Exercise objective - Word-for-word transcription needed. Include every entry below but no pictures.

Plain-text document sources
□ □ □

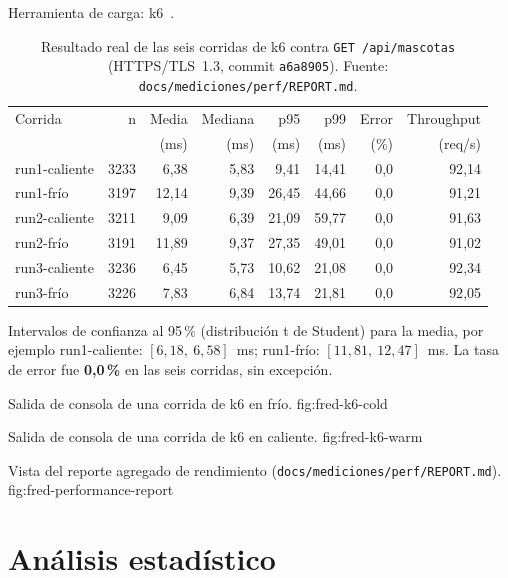 Herramienta de carga: k6~\cite{k6-docs}.

\begin{table}[H]
  \centering
  \small
  \caption{Resultado real de las seis corridas de k6 contra \texttt{GET /api/mascotas} (HTTPS/TLS~1.3, commit \texttt{a6a8905}). Fuente: \texttt{docs/mediciones/perf/REPORT.md}.}
  \label{tab:k6-resultados}
  \begin{tabular}{@{}lrrrrrrr@{}}
    \toprule
    Corrida & n & Media & Mediana & p95 & p99 & Error & Throughput \\
    & & (ms) & (ms) & (ms) & (ms) & (\%) & (req/s) \\
    \midrule
    run1-caliente & 3233 & 6{,}38 & 5{,}83 & 9{,}41 & 14{,}41 & 0{,}0 & 92{,}14 \\
    run1-fr\'io & 3197 & 12{,}14 & 9{,}39 & 26{,}45 & 44{,}66 & 0{,}0 & 91{,}21 \\
    run2-caliente & 3211 & 9{,}09 & 6{,}39 & 21{,}09 & 59{,}77 & 0{,}0 & 91{,}63 \\
    run2-fr\'io & 3191 & 11{,}89 & 9{,}37 & 27{,}35 & 49{,}01 & 0{,}0 & 91{,}02 \\
    run3-caliente & 3236 & 6{,}45 & 5{,}73 & 10{,}62 & 21{,}08 & 0{,}0 & 92{,}34 \\
    run3-fr\'io & 3226 & 7{,}83 & 6{,}84 & 13{,}74 & 21{,}81 & 0{,}0 & 92{,}05 \\
    \bottomrule
  \end{tabular}
\end{table}

Intervalos de confianza al 95\,\% (distribuci\'on t de Student) para la
media, por ejemplo run1-caliente: $[6{,}18,\ 6{,}58]$~ms; run1-fr\'io:
$[11{,}81,\ 12{,}47]$~ms. La tasa de error fue \textbf{0{,}0\,\%} en las
seis corridas, sin excepci\'on.

%
{Salida de consola de una corrida de k6 en fr\'io.}%
{fig:fred-k6-cold}

%
{Salida de consola de una corrida de k6 en caliente.}%
{fig:fred-k6-warm}

%
{Vista del reporte agregado de rendimiento (\texttt{docs/mediciones/perf/REPORT.md}).}%
{fig:fred-performance-report}

\section{An\'alisis estad\'istico}

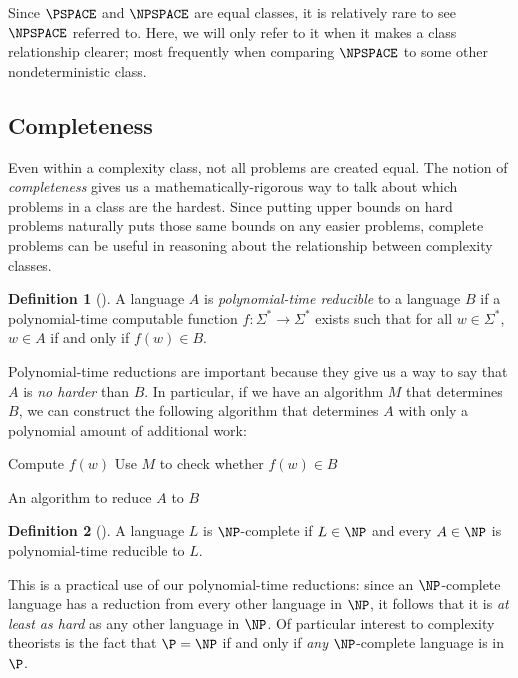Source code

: \documentclass[english,12pt]{reedthesis}
\theoremstyle{plain}
\theoremstyle{definition}
\newtheorem{defn}[defn]{Definition}
\theoremstyle{remark}
\begin{document}
Since $\PSPACE$ and $\NPSPACE$ are equal classes, it is relatively rare to see
$\NPSPACE$ referred to. Here, we will only refer to it when it makes a class
relationship clearer; most frequently when comparing $\NPSPACE$ to some other
nondeterministic class.

\subsection{Completeness}

Even within a complexity class, not all problems are created equal. The notion
of \emph{completeness} gives us a mathematically-rigorous way to talk about
which problems in a class are the hardest. Since putting upper bounds on hard
problems naturally puts those same bounds on any easier problems, complete
problems can be useful in reasoning about the relationship between complexity
classes.

\begin{defn}[{\cite[Def.\ 7.29]{Sip97}}]\label{def:p-reduction}
  A language $A$ is \emph{polynomial-time reducible} to a language $B$ if a
  polynomial-time computable function $f\colon \Sigma^{*} \rightarrow \Sigma^{*}$ exists
  such that for all $w \in \Sigma^{*}$, $w \in A$ if and only if $f(w) \in B$.
\end{defn}

Polynomial-time reductions are important because they give us a way to say that
$A$ is \emph{no harder} than $B$. In particular, if we have an algorithm $M$
that determines $B$, we can construct the following algorithm that determines
$A$ with only a polynomial amount of additional work:

\begin{algorithm}[H]
  Compute $f(w)$\;
  Use $M$ to check whether $f(w) \in B$\;
  \;
  \caption{An algorithm to reduce $A$ to $B$}
\end{algorithm}

\begin{defn}[{\cite[Def.\ 7.34]{Sip97}}]\label{def:np-complete}
  A language $L$ is $\NP$-complete if $L \in \NP$ and every $A \in \NP$ is
  polynomial-time reducible to $L$.
\end{defn}

This is a practical use of our polynomial-time reductions: since an
$\NP$-complete language has a reduction from every other language in $\NP$, it
follows that it is \emph{at least as hard} as any other language in $\NP$. Of
particular interest to complexity theorists is the fact that $\P = \NP$ if and
only if \emph{any} $\NP$-complete language is in $\P$.
\end{document}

□ □ □

Task solution -
 Herramienta de carga: k6~\cite{k6-docs}.

\begin{table}[H]
  \centering
  \small
  \caption{Resultado real de las seis corridas de k6 contra \texttt{GET /api/mascotas} (HTTPS/TLS~1.3, commit \texttt{a6a8905}). Fuente: \texttt{docs/mediciones/perf/REPORT.md}.}
  \label{tab:k6-resultados}
  \begin{tabular}{@{}lrrrrrrr@{}}
    \toprule
    Corrida & n & Media & Mediana & p95 & p99 & Error & Throughput \\
    & & (ms) & (ms) & (ms) & (ms) & (\%) & (req/s) \\
    \midrule
    run1-caliente & 3233 & 6{,}38 & 5{,}83 & 9{,}41 & 14{,}41 & 0{,}0 & 92{,}14 \\
    run1-fr\'io & 3197 & 12{,}14 & 9{,}39 & 26{,}45 & 44{,}66 & 0{,}0 & 91{,}21 \\
    run2-caliente & 3211 & 9{,}09 & 6{,}39 & 21{,}09 & 59{,}77 & 0{,}0 & 91{,}63 \\
    run2-fr\'io & 3191 & 11{,}89 & 9{,}37 & 27{,}35 & 49{,}01 & 0{,}0 & 91{,}02 \\
    run3-caliente & 3236 & 6{,}45 & 5{,}73 & 10{,}62 & 21{,}08 & 0{,}0 & 92{,}34 \\
    run3-fr\'io & 3226 & 7{,}83 & 6{,}84 & 13{,}74 & 21{,}81 & 0{,}0 & 92{,}05 \\
    \bottomrule
  \end{tabular}
\end{table}

Intervalos de confianza al 95\,\% (distribuci\'on t de Student) para la
media, por ejemplo run1-caliente: $[6{,}18,\ 6{,}58]$~ms; run1-fr\'io:
$[11{,}81,\ 12{,}47]$~ms. La tasa de error fue \textbf{0{,}0\,\%} en las
seis corridas, sin excepci\'on.

%
{Salida de consola de una corrida de k6 en fr\'io.}%
{fig:fred-k6-cold}

%
{Salida de consola de una corrida de k6 en caliente.}%
{fig:fred-k6-warm}

%
{Vista del reporte agregado de rendimiento (\texttt{docs/mediciones/perf/REPORT.md}).}%
{fig:fred-performance-report}

\section{An\'alisis estad\'istico}

Source code

: \documentclass[english,12pt]{reedthesis}
\theoremstyle{plain}
\theoremstyle{definition}
\newtheorem{defn}[defn]{Definition}
\theoremstyle{remark}
\begin{document}
Since $\PSPACE$ and $\NPSPACE$ are equal classes, it is relatively rare to see
$\NPSPACE$ referred to. Here, we will only refer to it when it makes a class
relationship clearer; most frequently when comparing $\NPSPACE$ to some other
nondeterministic class.

\subsection{Completeness}

Even within a complexity class, not all problems are created equal. The notion
of \emph{completeness} gives us a mathematically-rigorous way to talk about
which problems in a class are the hardest. Since putting upper bounds on hard
problems naturally puts those same bounds on any easier problems, complete
problems can be useful in reasoning about the relationship between complexity
classes.

\begin{defn}[{\cite[Def.\ 7.29]{Sip97}}]\label{def:p-reduction}
  A language $A$ is \emph{polynomial-time reducible} to a language $B$ if a
  polynomial-time computable function $f\colon \Sigma^{*} \rightarrow \Sigma^{*}$ exists
  such that for all $w \in \Sigma^{*}$, $w \in A$ if and only if $f(w) \in B$.
\end{defn}

Polynomial-time reductions are important because they give us a way to say that
$A$ is \emph{no harder} than $B$. In particular, if we have an algorithm $M$
that determines $B$, we can construct the following algorithm that determines
$A$ with only a polynomial amount of additional work:

\begin{algorithm}[H]
  Compute $f(w)$\;
  Use $M$ to check whether $f(w) \in B$\;
  \;
  \caption{An algorithm to reduce $A$ to $B$}
\end{algorithm}

\begin{defn}[{\cite[Def.\ 7.34]{Sip97}}]\label{def:np-complete}
  A language $L$ is $\NP$-complete if $L \in \NP$ and every $A \in \NP$ is
  polynomial-time reducible to $L$.
\end{defn}

This is a practical use of our polynomial-time reductions: since an
$\NP$-complete language has a reduction from every other language in $\NP$, it
follows that it is \emph{at least as hard} as any other language in $\NP$. Of
particular interest to complexity theorists is the fact that $\P = \NP$ if and
only if \emph{any} $\NP$-complete language is in $\P$.
\end{document}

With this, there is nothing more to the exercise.